I have to be honest I have read this thread with much interest. I am a surgical NP in the UK. Here appendicitis is a diagnosis made from a clinical examination, we do not CT routinely anyone with abdo pain it has to be clinically justified and is usually only used for those who are obstructed, ? perf'ed or who are sick with abdo pain and are difficult to diagnose.
With a patient who presented with RIF pain, with the clinical signs that may suggest appendix we may to an plain abdo film to look for renal calculai, Dipstick urine to look for UTI / blood. If nothing showed up then they would be booked for theatre.
If female we may do an ultrasound scan to look at pelvic organs.
I have to be honest I have read this thread with much interest. I am a surgical NP in the UK. Here appendicitis is a diagnosis made from a clinical examination, we do not CT routinely anyone with abdo pain it has to be clinically justified and is usually only used for those who are obstructed, ? perf'ed or who are sick with abdo pain and are difficult to diagnose.With a patient who presented with RIF pain, with the clinical signs that may suggest appendix we may to an plain abdo film to look for renal calculai, Dipstick urine to look for UTI / blood. If nothing showed up then they would be booked for theatre.
If female we may do an ultrasound scan to look at pelvic organs.
And this really isn't a bad approach, as long as you don't mind a significant number of negative operations. Historic rates in the U.S. were as high as 50%, which was fine until folks started suing for incorrect diagnosis and unnecessary surgery. Most General Surgeons I work for now usually require a CT-proven appy before they'll cut, though like everything else in life there are exceptions.

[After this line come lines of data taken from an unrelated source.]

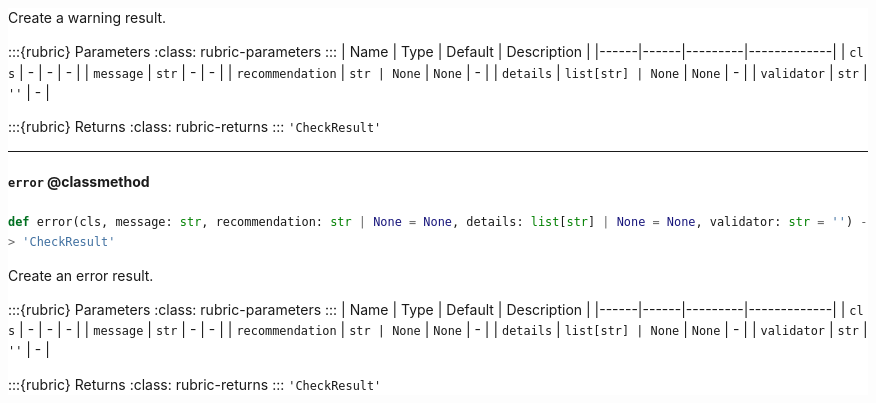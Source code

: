 Create a warning result.



:::{rubric} Parameters
:class: rubric-parameters
:::
| Name | Type | Default | Description |
|------|------|---------|-------------|
| `cls` | - | - | - |
| `message` | `str` | - | - |
| `recommendation` | `str | None` | `None` | - |
| `details` | `list[str] | None` | `None` | - |
| `validator` | `str` | `''` | - |

:::{rubric} Returns
:class: rubric-returns
:::
`'CheckResult'`




---
#### `error` @classmethod
```python
def error(cls, message: str, recommendation: str | None = None, details: list[str] | None = None, validator: str = '') -> 'CheckResult'
```

Create an error result.



:::{rubric} Parameters
:class: rubric-parameters
:::
| Name | Type | Default | Description |
|------|------|---------|-------------|
| `cls` | - | - | - |
| `message` | `str` | - | - |
| `recommendation` | `str | None` | `None` | - |
| `details` | `list[str] | None` | `None` | - |
| `validator` | `str` | `''` | - |

:::{rubric} Returns
:class: rubric-returns
:::
`'CheckResult'`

Most here question the utility of the plain film for renal calculi, since smaller stones in the ureters themselves can mimick (to some degree) an appy but not be visible on xray. The presence of calculi within the kidneys themselves is a common finding in normal, asymptomatic patients, so it's more indirect evidence than anything else. The dipstick is good though, and pretty much standard of care here as well.
The nice part of the CT scan, in addition to detecting perf/abscess like you mentioned, is that it will sometimes pick up pathology you might not have been expecting. An active ovarian torsion can be seen on CT, as well as colitis, cancer, etc. Nothing worse than opening up a "routine" appy only to discover something you didn't expect, and didn't consent the patient for.
However, I do like your approach. It appeals to the clinical side of me, the side that says a surgeon's exam is more reliable than imaging. Even if it's not entirely true. There are studies out there that show admission and serial abdominal exams by experienced surgeons have superior sensitivity/specificity than a single ED CT scan.
TazziRN, RN
6,487 Posts
Ah. Your first post sounded like you agreed that the ER doc screwed up. Sorry we misunderstood.